More generally, metal ion-doped COF materials can potentially be used as sorbents in a variety of upstream processing and/or post-combustion applications. As another example, metal ion-doped COF materials can be used as a sorbent for processing of flue gases generated by combustion. A variety of processes generate flue gases from combustion. Such processes can range from industrial scale natural gas power plants to individual point sources in a refinery I factory I commercial I residential setting. The ability to change metal, metal hydration level, and/or process temperature to generate different sorption profiles (including different locations for the "steps" in the sorption profile) can allow for tailoring of sorbents based on metal ion-doped COF materials to match the output streams (e.g., flue gases) from a variety of combustion sources. Additionally, if the nature of the flue gas from a combustion source changes, the ability to replace the metals in a COF material can allow for further adaptation of a sorption system when a combustion process undergoes changes over time.

As still another example, a potential application for metal ion-doped COFs can be as sorbents for direct air capture (DAC) of CO₂. Performing direct air capture of CO₂ can pose a variety of challenges. For example, the CO₂ concentration is relatively low (~ 400 vppm). Due to this relatively low concentration, capture of CO₂ directly from air requires exposure of large volumes of air to some type of sorption site.

Using a metal-ion doped COF as the sorbent for direct air capture can reduce, minimize, and/or mitigate these difficulties associated with direct air capture. COF materials can have relatively high surface areas. Additionally, due to the nature of crystalline COF materials, many COF materials have pore structures with relatively large pore openings. This combination of high available surface area and a relatively large, open pore structure can reduce or minimize pressure drop when attempting to pass large volumes of air through a COF material.
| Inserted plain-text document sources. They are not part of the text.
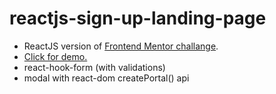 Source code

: # reactjs-sign-up-landing-page

-   ReactJS version of [Frontend Mentor challange](https://www.frontendmentor.io/challenges/intro-component-with-signup-form-5cf91bd49edda32581d28fd1/hub).
-   [Click for demo.](https://reactjs-sign-up-landing-page.vercel.app/)
-   react-hook-form (with validations)
-   modal with react-dom createPortal() api

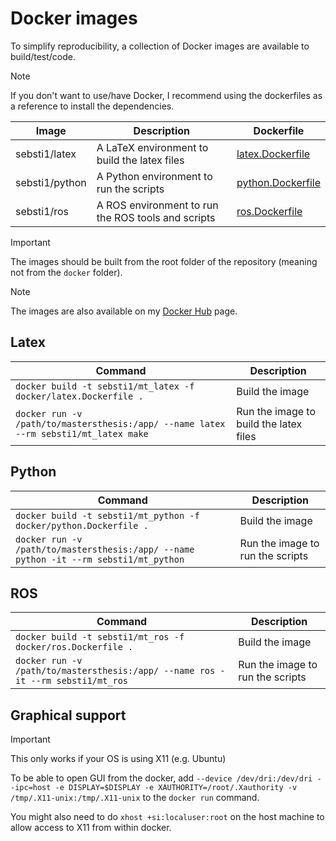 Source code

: Docker images
===

To simplify reproducibility, a collection of Docker images are available to build/test/code.

> [!NOTE]
> If you don't want to use/have Docker, I recommend using the dockerfiles as a reference to install the dependencies.

| Image          | Description                                        | Dockerfile                             |
|----------------|----------------------------------------------------|----------------------------------------|
| sebsti1/latex  | A LaTeX environment to build the latex files       | [latex.Dockerfile](latex.Dockerfile)   |
| sebsti1/python | A Python environment to run the scripts            | [python.Dockerfile](python.Dockerfile) |
| sebsti1/ros    | A ROS environment to run the ROS tools and scripts | [ros.Dockerfile](ros.Dockerfile)       |

> [!IMPORTANT]
> The images should be built from the root folder of the repository (meaning not from the `docker` folder).

> [!NOTE]
> The images are also available on my [Docker Hub](https://hub.docker.com/u/sebsti1) page.

## Latex

| Command                                                                              | Description                            |
|--------------------------------------------------------------------------------------|----------------------------------------|
| `docker build -t sebsti1/mt_latex -f docker/latex.Dockerfile .`                      | Build the image                        |
| `docker run -v /path/to/mastersthesis:/app/ --name latex --rm sebsti1/mt_latex make` | Run the image to build the latex files |

## Python

| Command                                                                               | Description                      |
|---------------------------------------------------------------------------------------|----------------------------------|
| `docker build -t sebsti1/mt_python -f docker/python.Dockerfile .`                     | Build the image                  |
| `docker run -v /path/to/mastersthesis:/app/ --name python -it --rm sebsti1/mt_python` | Run the image to run the scripts |

## ROS

| Command                                                                         | Description                      |
|---------------------------------------------------------------------------------|----------------------------------|
| `docker build -t sebsti1/mt_ros -f docker/ros.Dockerfile .`                     | Build the image                  |
| `docker run -v /path/to/mastersthesis:/app/ --name ros -it --rm sebsti1/mt_ros` | Run the image to run the scripts |

## Graphical support

> [!IMPORTANT]
> This only works if your OS is using X11 (e.g. Ubuntu)

To be able to open GUI from the docker, add
`--device /dev/dri:/dev/dri --ipc=host -e DISPLAY=$DISPLAY -e XAUTHORITY=/root/.Xauthority -v /tmp/.X11-unix:/tmp/.X11-unix`
to the `docker run` command.

You might also need to do `xhost +si:localuser:root` on the host machine to allow access to X11 from within docker.

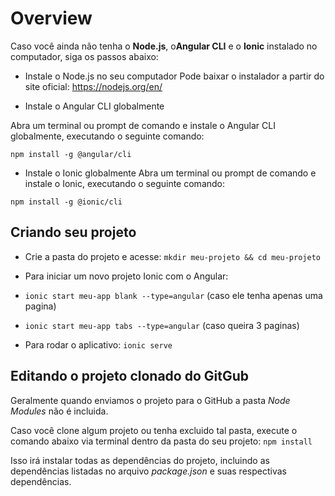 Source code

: # Overview

Caso você ainda não tenha o **Node.js**, o**Angular CLI** e o **Ionic** instalado no computador, siga os passos abaixo:
- Instale o Node.js no seu computador
Pode baixar o instalador a partir do site oficial: https://nodejs.org/en/

- Instale o Angular CLI globalmente

Abra um terminal ou prompt de comando e instale o Angular CLI globalmente, executando o seguinte comando:

`npm install -g @angular/cli`

- Instale o Ionic globalmente
Abra um terminal ou prompt de comando e instale o Ionic, executando o seguinte comando:

`npm install -g @ionic/cli`

## Criando seu projeto
- Crie a pasta do projeto e acesse: `mkdir meu-projeto && cd meu-projeto`

- Para iniciar um novo projeto Ionic com o Angular:
- `ionic start meu-app blank --type=angular` (caso ele tenha apenas uma pagina)
- `ionic start meu-app tabs --type=angular` (caso queira 3 paginas)

- Para rodar o aplicativo: `ionic serve`

## Editando o projeto clonado do GitGub

Geralmente quando enviamos o projeto para o GitHub a pasta *Node Modules* não é incluida.

Caso você clone algum projeto ou tenha excluido tal pasta, execute o comando abaixo via terminal dentro da pasta do seu projeto:
`npm install`

Isso irá instalar todas as dependências do projeto, incluindo as dependências listadas no arquivo *package.json* e suas respectivas dependências.
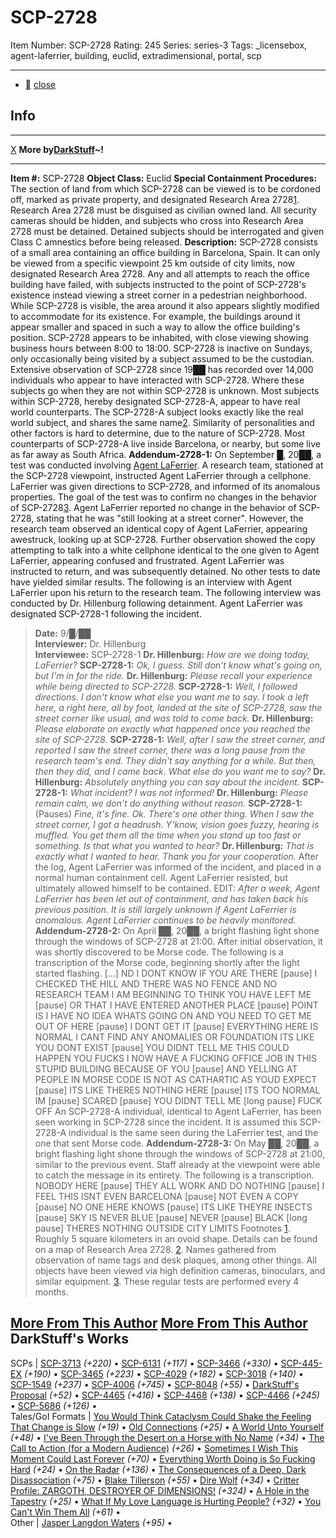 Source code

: # SCP-2728
Item Number: SCP-2728
Rating: 245
Series: series-3
Tags: _licensebox, agent-laferrier, building, euclid, extradimensional, portal, scp

---

  * [](javascript:;)
[close](javascript:;)
## Info
* * *
[X](javascript:;)
**More by[DarkStuff](/dr-k-stuff-s-personnel-file)~!**
* * *

**Item #:** SCP-2728
**Object Class:** Euclid
**Special Containment Procedures:** The section of land from which SCP-2728 can be viewed is to be cordoned off, marked as private property, and designated Research Area 2728[1](javascript:;). Research Area 2728 must be disguised as civilian owned land. All security cameras should be hidden, and subjects who cross into Research Area 2728 must be detained. Detained subjects should be interrogated and given Class C amnestics before being released.
**Description:** SCP-2728 consists of a small area containing an office building in Barcelona, Spain. It can only be viewed from a specific viewpoint 25 km outside of city limits, now designated Research Area 2728. Any and all attempts to reach the office building have failed, with subjects instructed to the point of SCP-2728's existence instead viewing a street corner in a pedestrian neighborhood. While SCP-2728 is visible, the area around it also appears slightly modified to accommodate for its existence. For example, the buildings around it appear smaller and spaced in such a way to allow the office building's position.
SCP-2728 appears to be inhabited, with close viewing showing business hours between 8:00 to 18:00. SCP-2728 is inactive on Sundays, only occasionally being visited by a subject assumed to be the custodian. Extensive observation of SCP-2728 since 19██ has recorded over 14,000 individuals who appear to have interacted with SCP-2728. Where these subjects go when they are not within SCP-2728 is unknown.
Most subjects within SCP-2728, hereby designated SCP-2728-A, appear to have real world counterparts. The SCP-2728-A subject looks exactly like the real world subject, and shares the same name[2](javascript:;). Similarity of personalities and other factors is hard to determine, due to the nature of SCP-2728. Most counterparts of SCP-2728-A live inside Barcelona, or nearby, but some live as far away as South Africa.
**Addendum-2728-1:** On September █, 20██, a test was conducted involving [Agent LaFerrier](http://www.scp-wiki.net/the-consequences-of-a-deep-dark-disassociation). A research team, stationed at the SCP-2728 viewpoint, instructed Agent LaFerrier through a cellphone. LaFerrier was given directions to SCP-2728, and informed of its anomalous properties. The goal of the test was to confirm no changes in the behavior of SCP-2728[3](javascript:;). Agent LaFerrier reported no change in the behavior of SCP-2728, stating that he was "still looking at a street corner". However, the research team observed an identical copy of Agent LaFerrier, appearing awestruck, looking up at SCP-2728. Further observation showed the copy attempting to talk into a white cellphone identical to the one given to Agent LaFerrier, appearing confused and frustrated. Agent LaFerrier was instructed to return, and was subsequently detained. No other tests to date have yielded similar results.
The following is an interview with Agent LaFerrier upon his return to the research team. The following interview was conducted by Dr. Hillenburg following detainment. Agent LaFerrier was designated SCP-2728-1 following the incident.
> **Date:** 9/█/██  
>  **Interviewer:** Dr. Hillenburg  
>  **Interviewee:** SCP-2728-1
> <Begin Log>
> **Dr. Hillenburg:** _How are we doing today, LaFerrier?_
> **SCP-2728-1:** _Ok, I guess. Still don't know what's going on, but I'm in for the ride._
> **Dr. Hillenburg:** _Please recall your experience while being directed to SCP-2728._
> **SCP-2728-1:** _Well, I followed directions. I don't know what else you want me to say. I took a left here, a right here, all by foot, landed at the site of SCP-2728, saw the street corner like usual, and was told to come back._
> **Dr. Hillenburg:** _Please elaborate on exactly what happened once you reached the site of SCP-2728._
> **SCP-2728-1:** _Well, after I saw the street corner, and reported I saw the street corner, there was a long pause from the research team's end. They didn't say anything for a while. But then, then they did, and I came back. What else do you want me to say?_
> **Dr. Hillenburg:** _Absolutely anything you can say about the incident._
> **SCP-2728-1:** _What incident? I was not informed!_
> **Dr. Hillenburg:** _Please remain calm, we don't do anything without reason._
> **SCP-2728-1:** (Pauses) _Fine, it's fine. Ok. There's one other thing. When I saw the street corner, I got a headrush. Y'know, vision goes fuzzy, hearing is muffled. You get them all the time when you stand up too fast or something. Is that what you wanted to hear?_
> **Dr. Hillenburg:** _That is exactly what I wanted to hear. Thank you for your cooperation._
> <End Log>
After the log, Agent LaFerrier was informed of the incident, and placed in a normal human containment cell. Agent LaFerrier resisted, but ultimately allowed himself to be contained.
EDIT: _After a week, Agent LaFerrier has been let out of containment, and has taken back his previous position. It is still largely unknown if Agent LaFerrier is anomalous. Agent LaFerrier continues to be heavily monitored._
**Addendum-2728-2:** On April ██, 20██, a bright flashing light shone through the windows of SCP-2728 at 21:00. After initial observation, it was shortly discovered to be Morse code. The following is a transcription of the Morse code, beginning shortly after the light started flashing.
> <Begin Log>
> […] ND I DONT KNOW IF YOU ARE THERE [pause] I CHECKED THE HILL AND THERE WAS NO FENCE AND NO RESEARCH TEAM I AM BEGINNING TO THINK YOU HAVE LEFT ME [pause] OR THAT I HAVE ENTERED ANOTHER PLACE [pause] POINT IS I HAVE NO IDEA WHATS GOING ON AND YOU NEED TO GET ME OUT OF HERE [pause] I DONT GET IT [pause] EVERYTHING HERE IS NORMAL I CANT FIND ANY ANOMALIES OR FOUNDATION ITS LIKE YOU DONT EXIST [pause] YOU DIDNT TELL ME THIS COULD HAPPEN YOU FUCKS I NOW HAVE A FUCKING OFFICE JOB IN THIS STUPID BUILDING BECAUSE OF YOU [pause] AND YELLING AT PEOPLE IN MORSE CODE IS NOT AS CATHARTIC AS YOUD EXPECT [pause] ITS LIKE THERES NOTHING HERE [pause] ITS TOO NORMAL IM [pause] SCARED [pause] YOU DIDNT TELL ME [long pause] FUCK OFF
> <End Log>
An SCP-2728-A individual, identical to Agent LaFerrier, has been seen working in SCP-2728 since the incident. It is assumed this SCP-2728-A individual is the same seen during the LaFerrier test, and the one that sent Morse code.
**Addendum-2728-3:** On May ██, 20██, a bright flashing light shone through the windows of SCP-2728 at 21:00, similar to the previous event. Staff already at the viewpoint were able to catch the message in its entirety. The following is a transcription.
> NOBODY HERE [pause] THEY ALL WORK AND DO NOTHING [pause] I FEEL THIS ISNT EVEN BARCELONA [pause] NOT EVEN A COPY [pause] NO ONE HERE KNOWS [pause] ITS LIKE THEYRE INSECTS [pause] SKY IS NEVER BLUE [pause] NEVER [pause] BLACK [long pause] THERES NOTHING OUTSIDE CITY LIMITS
Footnotes
[1](javascript:;). Roughly 5 square kilometers in an ovoid shape. Details can be found on a map of Research Area 2728.
[2](javascript:;). Names gathered from observation of name tags and desk plaques, among other things. All objects have been viewed via high definition cameras, binoculars, and similar equipment.
[3](javascript:;). These regular tests are performed every 4 months.
  
  
  

[More From This Author](javascript:;)
[More From This Author](javascript:;)
DarkStuff's Works  
---  
SCPs |  [SCP-3713](/scp-3713) _(+220)_ • [SCP-6131](/scp-6131) _(+117)_ • [SCP-3466](/scp-3466) _(+330)_ • [SCP-445-EX](/scp-445-ex) _(+190)_ • [SCP-3465](/scp-3465) _(+223)_ • [SCP-4029](/scp-4029) _(+182)_ • [SCP-3018](/scp-3018) _(+140)_ • [SCP-1549](/scp-1549) _(+237)_ • [SCP-4006](/scp-4006) _(+745)_ • [SCP-8048](/scp-8048) _(+55)_ • [DarkStuff's Proposal](/dr-frueh-s-proposal) _(+52)_ • [SCP-4465](/scp-4465) _(+416)_ • [SCP-4468](/scp-4468) _(+138)_ • [SCP-4466](/scp-4466) _(+245)_ • [SCP-5686](/scp-5686) _(+126)_ •  
Tales/GoI Formats |  [You Would Think Cataclysm Could Shake the Feeling That Change is Slow](/change-is-slow) _(+19)_ • [Old Connections](/old-connections) _(+25)_ • [A World Unto Yourself](/a-world-unto-yourself) _(+48)_ • [I've Been Through the Desert on a Horse with No Name](/horse-with-no-name) _(+34)_ • [The Call to Action (for a Modern Audience)](/the-call-to-action) _(+26)_ • [Sometimes I Wish This Moment Could Last Forever](/sometimes-i-wish-this-moment-could-last-forever) _(+70)_ • [Everything Worth Doing is So Fucking Hard](/everything-worth-doing-is-so-fucking-hard) _(+24)_ • [On the Radar](/on-the-radar) _(+136)_ • [The Consequences of a Deep, Dark Disassociation](/the-consequences-of-a-deep-dark-disassociation) _(+75)_ • [Blake Tillerson](/blake-tillerson) _(+55)_ • [Dire Wolf](/dire-wolf) _(+34)_ • [Critter Profile: ZARGOTH, DESTROYER OF DIMENSIONS!](/critter-profile-zargoth) _(+324)_ • [A Hole in the Tapestry](/a-hole-in-the-tapestry) _(+25)_ • [What If My Love Language is Hurting People?](/hurting-people) _(+32)_ • [You Can't Win Them All](/you-can-t-win-them-all) _(+61)_ •  
Other |  [Jasper Langdon Waters](/dr-k-stuff-s-personnel-file) _(+95)_ • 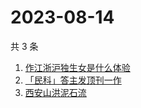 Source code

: # 2023-08-14

共 3 条

<!-- BEGIN -->
<!-- 最后更新时间 Mon Aug 14 2023 00:07:23 GMT+0800 (China Standard Time) -->

1. [作江浙沪独生女是什么体验](https://www.zhihu.com/search?q=%E4%BD%9C%E6%B1%9F%E6%B5%99%E6%B2%AA%E7%8B%AC%E7%94%9F%E5%A5%B3%E6%98%AF%E4%BB%80%E4%B9%88%E4%BD%93%E9%AA%8C)
1. [「民科」答主发顶刊一作](https://www.zhihu.com/search?q=%E3%80%8C%E6%B0%91%E7%A7%91%E3%80%8D%E7%AD%94%E4%B8%BB%E5%8F%91%E9%A1%B6%E5%88%8A%E4%B8%80%E4%BD%9C)
1. [西安山洪泥石流](https://www.zhihu.com/search?q=%E8%A5%BF%E5%AE%89%E5%B1%B1%E6%B4%AA%E6%B3%A5%E7%9F%B3%E6%B5%81)

<!-- END -->
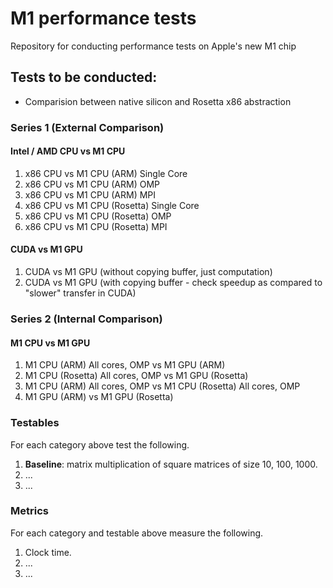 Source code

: # M1 performance tests
Repository for conducting performance tests on Apple's new M1 chip

## Tests to be conducted:
* Comparision between native silicon and Rosetta x86 abstraction

### Series 1 (External Comparison)

#### Intel / AMD CPU vs M1 CPU

1. x86 CPU vs M1 CPU (ARM) Single Core
2. x86 CPU vs M1 CPU (ARM) OMP
3. x86 CPU vs M1 CPU (ARM) MPI
4. x86 CPU vs M1 CPU (Rosetta) Single Core
5. x86 CPU vs M1 CPU (Rosetta) OMP
6. x86 CPU vs M1 CPU (Rosetta) MPI

#### CUDA vs M1 GPU

1. CUDA vs M1 GPU (without copying buffer, just computation)
2. CUDA vs M1 GPU (with copying buffer - check speedup as compared to "slower" transfer in CUDA)

### Series 2 (Internal Comparison)

#### M1 CPU vs M1 GPU

1. M1 CPU (ARM) All cores, OMP vs M1 GPU (ARM)
2. M1 CPU (Rosetta) All cores, OMP vs M1 GPU (Rosetta)
3. M1 CPU (ARM) All cores, OMP vs M1 CPU (Rosetta) All cores, OMP
4. M1 GPU (ARM) vs M1 GPU (Rosetta)

### Testables

For each category above test the following.

1. **Baseline**: matrix multiplication of square matrices of size 10, 100, 1000.
2. ...
3. ...

### Metrics

For each category and testable above measure the following.

1. Clock time. 
2. ...
3. ...
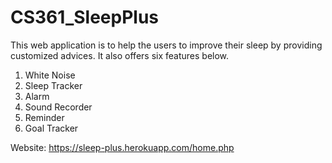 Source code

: # CS361_SleepPlus

This web application is to help the users to improve their sleep by providing customized advices. It also offers six features below.
  1. White Noise
  2. Sleep Tracker
  3. Alarm
  4. Sound Recorder
  5. Reminder
  6. Goal Tracker

Website: https://sleep-plus.herokuapp.com/home.php
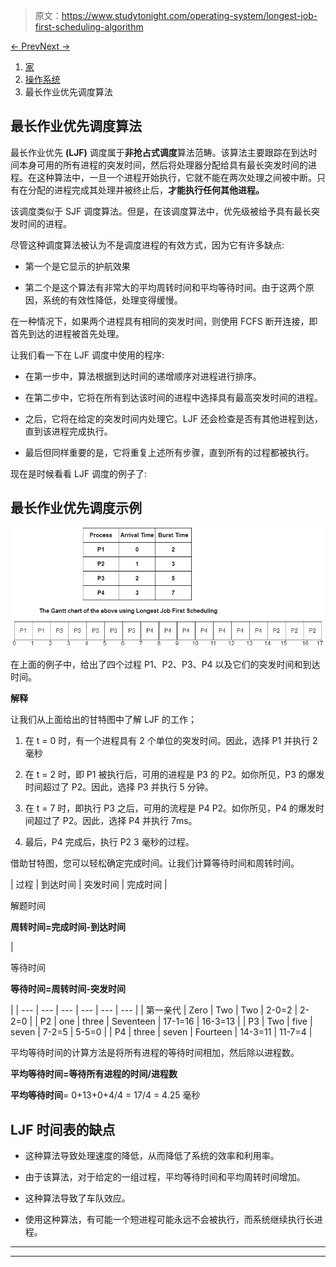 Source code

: > 原文：<https://www.studytonight.com/operating-system/longest-job-first-scheduling-algorithm>

[← Prev](/operating-system/shortest-remaining-time-first-scheduling-algorithm "Shortest Remaining Time First")[Next →](/operating-system/longest-remaining-time-first-scheduling-algorithm "Longest Remaining Time First Scheduling")

<nav aria-label="breadcrumb">

1.  [家](/)
2.  [操作系统](/operating-system)
3.  最长作业优先调度算法

</nav>

<article>

# 最长作业优先调度算法

最长作业优先 **(LJF)** 调度属于**非抢占式调度**算法范畴。该算法主要跟踪在到达时间本身可用的所有进程的突发时间，然后将处理器分配给具有最长突发时间的进程。在这种算法中，一旦一个进程开始执行，它就不能在两次处理之间被中断。只有在分配的进程完成其处理并被终止后，**才能执行任何其他进程。**

该调度类似于 SJF 调度算法。但是，在该调度算法中，优先级被给予具有最长突发时间的进程。

尽管这种调度算法被认为不是调度进程的有效方式，因为它有许多缺点:

*   第一个是它显示的护航效果

*   第二个是这个算法有非常大的平均周转时间和平均等待时间。由于这两个原因，系统的有效性降低，处理变得缓慢。

在一种情况下，如果两个进程具有相同的突发时间，则使用 FCFS 断开连接，即首先到达的进程被首先处理。

让我们看一下在 LJF 调度中使用的程序:

*   在第一步中，算法根据到达时间的递增顺序对进程进行排序。

*   在第二步中，它将在所有到达该时间的进程中选择具有最高突发时间的进程。

*   之后，它将在给定的突发时间内处理它。LJF 还会检查是否有其他进程到达，直到该进程完成执行。

*   最后但同样重要的是，它将重复上述所有步骤，直到所有的过程都被执行。

现在是时候看看 LJF 调度的例子了:

## 最长作业优先调度示例

![](img/d3b265a1ec76590ad21b3d730dec8110.png)

在上面的例子中，给出了四个过程 P1、P2、P3、P4 以及它们的突发时间和到达时间。

**解释**

让我们从上面给出的甘特图中了解 LJF 的工作；

1.  在 t = 0 时，有一个进程具有 2 个单位的突发时间。因此，选择 P1 并执行 2 毫秒

2.  在 t = 2 时，即 P1 被执行后，可用的进程是 P3 的 P2。如你所见，P3 的爆发时间超过了 P2。因此，选择 P3 并执行 5 分钟。

3.  在 t = 7 时，即执行 P3 之后，可用的流程是 P4 P2。如你所见，P4 的爆发时间超过了 P2。因此，选择 P4 并执行 7ms。

4.  最后，P4 完成后，执行 P2 3 毫秒的过程。

借助甘特图，您可以轻松确定完成时间。让我们计算等待时间和周转时间。

| 过程 | 到达时间 | 突发时间 | 完成时间 | 

解题时间

**周转时间=完成时间-到达时间**

 | 

等待时间

**等待时间=周转时间-突发时间**

 |
| --- | --- | --- | --- | --- | --- |
| 第一亲代 | Zero | Two | Two | 2-0=2 | 2-2=0 |
| P2 | one | three | Seventeen | 17-1=16 | 16-3=13 |
| P3 | Two | five | seven | 7-2=5 | 5-5=0 |
| P4 | three | seven | Fourteen | 14-3=11 | 11-7=4 |

平均等待时间的计算方法是将所有进程的等待时间相加，然后除以进程数。

**平均等待时间=等待所有进程的时间/进程数**

**平均等待时间**= 0+13+0+4/4 = 17/4 = 4.25 毫秒

## LJF 时间表的缺点

*   这种算法导致处理速度的降低，从而降低了系统的效率和利用率。

*   由于该算法，对于给定的一组过程，平均等待时间和平均周转时间增加。

*   这种算法导致了车队效应。

*   使用这种算法，有可能一个短进程可能永远不会被执行，而系统继续执行长进程。

</article>

* * *

* * * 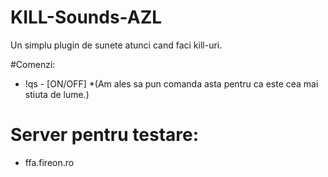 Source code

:# KILL-Sounds-AZL
Un simplu plugin de sunete atunci cand faci kill-uri.

#Comenzi:
- !qs - [ON/OFF] *(Am ales sa pun comanda asta pentru ca este cea mai stiuta de lume.)

# Server pentru testare:
- ffa.fireon.ro
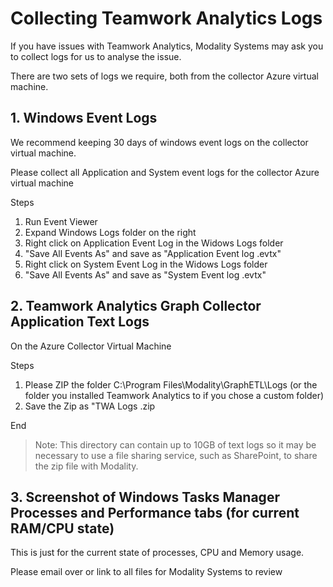 
# Collecting Teamwork Analytics Logs

If you have issues with Teamwork Analytics, Modality Systems may ask you to collect logs for us to analyse the issue.

There are two sets of logs we require, both from the collector Azure virtual machine.

## 1. Windows Event Logs

We recommend keeping 30 days of windows event logs on the collector virtual machine.

Please collect all Application and System event logs for the collector Azure virtual machine

Steps
  1. Run Event Viewer
  2. Expand Windows Logs folder on the right
  3. Right click on Application Event Log in the Widows Logs folder
  4. "Save All Events As" and save as "Application Event log <CustomerName> <date>.evtx"
  6. Right click on System Event Log in the Widows Logs folder
  7. "Save All Events As" and save as "System Event log <CustomerName> <date>.evtx"
  
 ## 2. Teamwork Analytics Graph Collector Application Text Logs

On the Azure Collector Virtual Machine

Steps
  1. Please ZIP the folder C:\Program Files\Modality\GraphETL\Logs (or the folder you installed Teamwork Analytics to if you chose a custom folder)
  2. Save the Zip as "TWA Logs <CustomerName> <Date>.zip
  
  End
  
 > Note: This directory can contain up to 10GB of text logs so it may be necessary to use a file sharing service, such as SharePoint, to share the zip file with Modality.
  
 ## 3. Screenshot of Windows Tasks Manager Processes and Performance tabs (for current RAM/CPU state)
  
 This is just for the current state of processes, CPU and Memory usage.
  
 Please email over or link to all files for Modality Systems to review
Examples - General The following examples illustrate the formation and use of metal ion-doped COFs. In the following examples, the COF material Py-lP is synthesized, and then doped with various metal ions (Fe³⁺, Cr³⁺, In³⁺).

The below examples demonstrate preparation of novel metal ion-doped COF compositions with enhanced CO₂ uptake due to a novel sorption mechanism. The novel compositions exhibit temperature- and hydration-sensitive step isotherms that are potentially advantageous for design of a pressure and/or temperature swing CO₂ scrubbing process involving upstream, refinery, ambient air, and/or post-combustion applications. Furthermore, metal doping of the material is reversible, leading to advantages for recycling, regenerating, and tailoring a single sorbent batch for multiple cycles or uses.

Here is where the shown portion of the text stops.